Sure, SFN uses backpropagation of second derivatives, but it needs stopping and going through a large part of dataset for a decent accuracy, and it still requires line search - what indicates being very inaccurate.

The HF method uses line search (this is required to satisfy the conjugate-gradient method's way of constructing orthogonal basis vectors). The SF method doesn't do line search. But, yes, they do require substantial mini-batch sizes.

Difference of gradients is used e.g. in Hessian-free Newton, I am only saying that much more accurate way to extract linear trend is MSE fit from multiple points, than from just two points - which can be seen as a special case.

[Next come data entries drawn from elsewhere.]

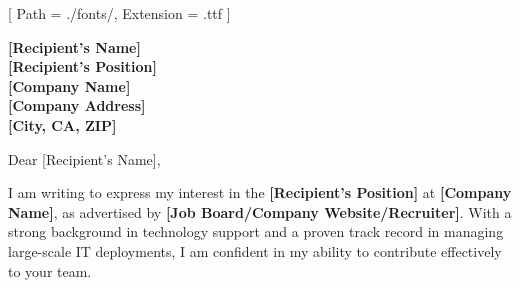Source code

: 


\newcommand{\RecipientName}{[Recipient's Name]}
\newcommand{\RecipientPosition}{[Recipient's Position]}
\newcommand{\CompanyName}{[Company Name]}
\newcommand{\CompanyAddress}{[Company Address]}
\newcommand{\CompanyCityStateZIP}{[City, CA, ZIP]}
\newcommand{\JobSource}{[Job Board/Company Website/Recruiter]}
\newcommand{\SpecificReason}{[Specific reason related to the company or position]}

\renewcommand{\photo}[2]{}

\ifmonochrome
  \renewcommand{\marginpar}[1]{}
\fi

\geometry{
  left=2cm,
  right=2cm,
  top=2cm,
  bottom=2cm,
  portrait
}

\setmainfont{NotoSans-Regular}[
  Path = ./fonts/,
  Extension = .ttf
]




\makecvheader

\vspace{1cm}

\textbf{\RecipientName} \\
\textbf{\RecipientPosition} \\
\textbf{\CompanyName} \\
\textbf{\CompanyAddress} \\
\textbf{\CompanyCityStateZIP}

\vspace{0.5cm}

\noindent Dear \RecipientName,

\vspace{0.5cm}

\justifying

I am writing to express my interest in the \textbf{\RecipientPosition} at \textbf{\CompanyName}, as advertised by \textbf{\JobSource}. With a strong background in technology support and a proven track record in managing large-scale IT deployments, I am confident in my ability to contribute effectively to your team.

The HF method uses autodiff just like SF method. It doesn't use gradient differences. See Martens (2010):

While the product Hd can be computed using finite- differences, this approach is subject to numerical problems and also requires the computationally expensive evaluation of non-linear functions. Pearlmutter (1994) showed that there is an efficient procedure for computing the product Hd exactly for neural networks and several other models such as RNNs and Boltzmann machines. This algorithm is like backprop as it involves a forward and backward pass, is “local”, and has a similar computational cost. Moreover, for standard neural nets it can also be performed without the need to evaluate non-linear functions.

The question is if online 2nd order methods can be more succesful: carefully exploiting local situations instead of making big steps? Do you know any online 2nd order methods?

I don't know of any. Please let us know if it works!

JarekDuda commented 5 years ago

Oh I see, HF paper writes finite differences on 3rd page, but I haven't noticed it finally uses back-propagation instead on 4th page. Thanks for clarifying.

Regarding SF, it has this "argmin_lamda f" at the bottom of pseudocode. It is not literally a line search, but seems to have similar meaning and cost (?) Careful online method shouldn't need anything like that.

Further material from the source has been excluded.